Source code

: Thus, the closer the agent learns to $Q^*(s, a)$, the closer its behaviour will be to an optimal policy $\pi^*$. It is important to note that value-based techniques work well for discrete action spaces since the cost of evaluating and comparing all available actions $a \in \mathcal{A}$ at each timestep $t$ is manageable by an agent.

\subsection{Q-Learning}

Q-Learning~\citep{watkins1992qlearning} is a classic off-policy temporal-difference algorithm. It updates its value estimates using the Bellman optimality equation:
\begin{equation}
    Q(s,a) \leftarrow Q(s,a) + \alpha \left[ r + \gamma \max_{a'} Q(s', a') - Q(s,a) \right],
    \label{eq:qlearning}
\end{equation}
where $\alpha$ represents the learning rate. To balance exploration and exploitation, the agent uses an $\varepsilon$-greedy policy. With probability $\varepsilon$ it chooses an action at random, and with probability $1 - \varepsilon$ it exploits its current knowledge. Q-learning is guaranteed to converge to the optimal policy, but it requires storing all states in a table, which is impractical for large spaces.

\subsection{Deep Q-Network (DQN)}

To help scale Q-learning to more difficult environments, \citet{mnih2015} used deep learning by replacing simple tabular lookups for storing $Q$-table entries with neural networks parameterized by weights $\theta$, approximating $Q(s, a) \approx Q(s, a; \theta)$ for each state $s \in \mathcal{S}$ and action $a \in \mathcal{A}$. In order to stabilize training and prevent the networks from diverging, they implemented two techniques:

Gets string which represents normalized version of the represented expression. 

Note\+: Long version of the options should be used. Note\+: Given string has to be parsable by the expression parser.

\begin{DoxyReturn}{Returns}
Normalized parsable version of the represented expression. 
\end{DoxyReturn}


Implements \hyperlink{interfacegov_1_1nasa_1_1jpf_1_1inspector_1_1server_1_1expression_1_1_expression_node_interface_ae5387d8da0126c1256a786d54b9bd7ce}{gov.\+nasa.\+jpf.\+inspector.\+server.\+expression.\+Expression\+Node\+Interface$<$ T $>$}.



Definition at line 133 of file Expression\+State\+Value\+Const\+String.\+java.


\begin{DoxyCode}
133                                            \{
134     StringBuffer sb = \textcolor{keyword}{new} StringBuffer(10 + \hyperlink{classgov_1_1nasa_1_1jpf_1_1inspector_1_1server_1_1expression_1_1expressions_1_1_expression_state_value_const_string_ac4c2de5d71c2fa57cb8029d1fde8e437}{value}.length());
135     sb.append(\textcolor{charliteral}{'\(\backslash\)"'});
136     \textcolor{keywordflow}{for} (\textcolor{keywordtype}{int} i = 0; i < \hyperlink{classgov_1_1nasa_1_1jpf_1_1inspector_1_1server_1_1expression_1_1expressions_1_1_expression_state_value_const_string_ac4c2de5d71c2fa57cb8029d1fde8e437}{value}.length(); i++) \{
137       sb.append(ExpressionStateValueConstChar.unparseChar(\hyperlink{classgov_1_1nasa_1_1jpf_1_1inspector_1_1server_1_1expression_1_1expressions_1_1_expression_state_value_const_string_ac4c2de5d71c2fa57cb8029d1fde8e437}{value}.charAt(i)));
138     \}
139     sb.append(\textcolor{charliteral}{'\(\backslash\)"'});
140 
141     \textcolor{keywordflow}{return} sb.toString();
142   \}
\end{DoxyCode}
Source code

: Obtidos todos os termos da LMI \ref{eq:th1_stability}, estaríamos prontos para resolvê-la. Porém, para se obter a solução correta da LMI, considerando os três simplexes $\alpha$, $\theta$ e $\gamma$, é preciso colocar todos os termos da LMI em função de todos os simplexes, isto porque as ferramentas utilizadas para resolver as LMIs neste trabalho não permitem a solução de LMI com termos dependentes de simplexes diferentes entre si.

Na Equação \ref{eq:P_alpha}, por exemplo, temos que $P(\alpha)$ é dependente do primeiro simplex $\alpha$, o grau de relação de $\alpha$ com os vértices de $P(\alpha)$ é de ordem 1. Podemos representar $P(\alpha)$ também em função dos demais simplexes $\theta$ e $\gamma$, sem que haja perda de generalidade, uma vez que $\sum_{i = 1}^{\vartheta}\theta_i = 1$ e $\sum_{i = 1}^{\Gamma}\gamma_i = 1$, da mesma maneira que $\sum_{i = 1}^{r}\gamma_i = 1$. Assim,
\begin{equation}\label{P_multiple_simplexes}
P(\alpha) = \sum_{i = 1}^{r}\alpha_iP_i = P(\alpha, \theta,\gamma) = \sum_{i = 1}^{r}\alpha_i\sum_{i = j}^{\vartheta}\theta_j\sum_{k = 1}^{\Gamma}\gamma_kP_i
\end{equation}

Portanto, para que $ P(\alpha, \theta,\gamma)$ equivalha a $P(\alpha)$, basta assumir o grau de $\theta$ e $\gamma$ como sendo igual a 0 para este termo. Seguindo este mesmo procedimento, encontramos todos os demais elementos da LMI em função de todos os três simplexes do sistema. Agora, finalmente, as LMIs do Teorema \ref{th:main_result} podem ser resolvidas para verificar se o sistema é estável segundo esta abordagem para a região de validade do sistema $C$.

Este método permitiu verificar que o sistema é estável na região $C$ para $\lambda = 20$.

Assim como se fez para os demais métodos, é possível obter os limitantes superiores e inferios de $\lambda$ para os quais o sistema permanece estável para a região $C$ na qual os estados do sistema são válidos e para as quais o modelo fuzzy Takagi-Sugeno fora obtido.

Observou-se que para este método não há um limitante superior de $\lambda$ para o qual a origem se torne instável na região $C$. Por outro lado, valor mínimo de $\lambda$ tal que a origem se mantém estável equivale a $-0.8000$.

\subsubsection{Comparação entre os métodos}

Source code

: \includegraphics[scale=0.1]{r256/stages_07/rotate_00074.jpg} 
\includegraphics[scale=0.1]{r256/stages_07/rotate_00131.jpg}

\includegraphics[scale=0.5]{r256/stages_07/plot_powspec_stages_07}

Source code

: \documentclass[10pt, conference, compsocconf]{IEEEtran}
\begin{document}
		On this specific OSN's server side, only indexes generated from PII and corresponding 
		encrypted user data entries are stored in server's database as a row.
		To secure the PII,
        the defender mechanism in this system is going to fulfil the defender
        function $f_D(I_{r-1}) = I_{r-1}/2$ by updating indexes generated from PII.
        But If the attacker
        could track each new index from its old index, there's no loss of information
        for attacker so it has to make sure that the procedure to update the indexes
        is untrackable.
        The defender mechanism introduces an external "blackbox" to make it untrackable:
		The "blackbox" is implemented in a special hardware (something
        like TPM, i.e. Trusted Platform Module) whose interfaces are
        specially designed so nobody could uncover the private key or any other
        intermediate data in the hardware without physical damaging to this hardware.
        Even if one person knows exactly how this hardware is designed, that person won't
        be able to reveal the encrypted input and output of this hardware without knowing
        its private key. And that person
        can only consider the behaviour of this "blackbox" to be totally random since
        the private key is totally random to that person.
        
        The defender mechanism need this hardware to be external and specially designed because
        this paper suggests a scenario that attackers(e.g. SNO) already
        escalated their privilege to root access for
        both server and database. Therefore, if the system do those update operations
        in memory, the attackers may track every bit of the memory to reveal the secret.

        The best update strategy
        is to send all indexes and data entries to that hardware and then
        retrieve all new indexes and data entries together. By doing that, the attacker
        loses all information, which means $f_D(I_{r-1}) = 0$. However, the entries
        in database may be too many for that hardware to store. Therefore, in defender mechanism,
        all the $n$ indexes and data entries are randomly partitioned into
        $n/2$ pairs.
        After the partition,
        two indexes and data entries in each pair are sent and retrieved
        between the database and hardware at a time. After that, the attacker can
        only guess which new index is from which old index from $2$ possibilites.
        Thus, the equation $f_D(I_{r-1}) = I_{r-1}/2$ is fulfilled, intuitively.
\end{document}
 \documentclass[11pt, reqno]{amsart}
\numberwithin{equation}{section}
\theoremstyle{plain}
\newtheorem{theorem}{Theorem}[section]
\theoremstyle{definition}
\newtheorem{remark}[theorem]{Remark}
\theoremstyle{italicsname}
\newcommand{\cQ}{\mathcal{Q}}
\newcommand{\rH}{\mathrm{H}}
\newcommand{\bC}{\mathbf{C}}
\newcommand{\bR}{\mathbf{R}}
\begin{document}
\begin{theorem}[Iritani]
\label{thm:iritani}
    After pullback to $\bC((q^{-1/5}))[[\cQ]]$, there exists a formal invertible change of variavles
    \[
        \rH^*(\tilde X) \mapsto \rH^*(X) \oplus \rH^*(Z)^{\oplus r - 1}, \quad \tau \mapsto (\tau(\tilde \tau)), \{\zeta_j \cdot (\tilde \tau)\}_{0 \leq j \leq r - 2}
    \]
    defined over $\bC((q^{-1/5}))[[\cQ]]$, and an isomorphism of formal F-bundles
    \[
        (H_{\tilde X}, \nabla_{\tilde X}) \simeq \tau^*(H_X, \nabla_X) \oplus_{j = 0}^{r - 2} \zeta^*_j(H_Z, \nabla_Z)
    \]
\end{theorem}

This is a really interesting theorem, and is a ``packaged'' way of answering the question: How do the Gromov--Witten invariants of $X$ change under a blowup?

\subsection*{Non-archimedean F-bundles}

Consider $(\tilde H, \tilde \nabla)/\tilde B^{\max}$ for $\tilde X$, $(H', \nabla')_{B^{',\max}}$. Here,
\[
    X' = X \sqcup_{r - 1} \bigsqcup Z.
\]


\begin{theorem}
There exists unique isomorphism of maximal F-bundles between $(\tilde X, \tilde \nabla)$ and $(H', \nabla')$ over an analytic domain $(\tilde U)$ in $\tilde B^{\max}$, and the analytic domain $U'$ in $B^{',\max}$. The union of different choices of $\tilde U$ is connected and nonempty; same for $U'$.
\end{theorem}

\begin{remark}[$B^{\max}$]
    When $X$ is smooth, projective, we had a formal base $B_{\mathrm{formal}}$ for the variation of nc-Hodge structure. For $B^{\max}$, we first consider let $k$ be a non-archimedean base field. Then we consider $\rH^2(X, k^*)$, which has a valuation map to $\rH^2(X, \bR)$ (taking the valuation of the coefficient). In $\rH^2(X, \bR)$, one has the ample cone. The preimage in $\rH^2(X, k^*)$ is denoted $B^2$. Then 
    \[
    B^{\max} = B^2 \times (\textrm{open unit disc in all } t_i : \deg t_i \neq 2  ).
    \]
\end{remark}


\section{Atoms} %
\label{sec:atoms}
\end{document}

·····

**What needs to be done:**
Line count for the word "person": give the number of lines in the entries above that contain it, and nothing more.

**Response to the task:**
3